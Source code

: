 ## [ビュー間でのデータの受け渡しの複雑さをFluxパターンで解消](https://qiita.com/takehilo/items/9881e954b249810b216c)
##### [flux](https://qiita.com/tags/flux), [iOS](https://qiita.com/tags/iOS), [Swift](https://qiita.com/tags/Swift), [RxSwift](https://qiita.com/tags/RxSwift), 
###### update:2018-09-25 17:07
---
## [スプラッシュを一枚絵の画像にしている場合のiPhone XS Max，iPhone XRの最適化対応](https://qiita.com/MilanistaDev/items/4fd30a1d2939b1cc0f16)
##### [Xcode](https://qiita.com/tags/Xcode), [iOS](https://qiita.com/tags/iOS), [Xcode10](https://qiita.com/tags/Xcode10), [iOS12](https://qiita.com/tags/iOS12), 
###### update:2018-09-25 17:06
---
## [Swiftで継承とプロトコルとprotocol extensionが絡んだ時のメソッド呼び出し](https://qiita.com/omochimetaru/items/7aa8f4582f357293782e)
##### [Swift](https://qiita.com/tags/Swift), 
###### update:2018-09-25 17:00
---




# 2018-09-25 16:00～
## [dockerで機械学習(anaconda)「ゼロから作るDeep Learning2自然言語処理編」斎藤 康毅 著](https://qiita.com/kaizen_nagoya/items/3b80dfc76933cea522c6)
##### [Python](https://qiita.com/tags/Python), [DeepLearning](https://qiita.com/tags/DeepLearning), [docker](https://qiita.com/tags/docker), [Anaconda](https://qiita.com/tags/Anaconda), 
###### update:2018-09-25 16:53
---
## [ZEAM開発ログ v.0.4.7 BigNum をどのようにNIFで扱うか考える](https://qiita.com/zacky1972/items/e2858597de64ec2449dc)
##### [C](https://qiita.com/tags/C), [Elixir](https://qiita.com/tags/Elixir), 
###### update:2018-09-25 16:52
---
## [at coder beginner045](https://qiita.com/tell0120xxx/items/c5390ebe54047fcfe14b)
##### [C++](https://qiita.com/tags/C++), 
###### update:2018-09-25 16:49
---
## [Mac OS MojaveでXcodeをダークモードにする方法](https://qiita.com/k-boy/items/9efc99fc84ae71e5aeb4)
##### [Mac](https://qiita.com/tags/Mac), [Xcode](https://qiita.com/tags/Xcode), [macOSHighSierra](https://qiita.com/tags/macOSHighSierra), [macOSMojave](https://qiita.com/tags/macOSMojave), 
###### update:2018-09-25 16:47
::::::::
Exercise brief: Reproduce the records above exactly, from the first line through the line containing "## [スプラッシュを一枚絵の画像にしている場合のiPhone XS", and output nothing else.

Expected answer:
Source code

: ## [ビュー間でのデータの受け渡しの複雑さをFluxパターンで解消](https://qiita.com/takehilo/items/9881e954b249810b216c)
##### [flux](https://qiita.com/tags/flux), [iOS](https://qiita.com/tags/iOS), [Swift](https://qiita.com/tags/Swift), [RxSwift](https://qiita.com/tags/RxSwift), 
###### update:2018-09-25 17:07
---
## [スプラッシュを一枚絵の画像にしている場合のiPhone XS Max，iPhone XRの最適化対応](https://qiita.com/MilanistaDev/items/4fd30a1d2939b1cc0f16)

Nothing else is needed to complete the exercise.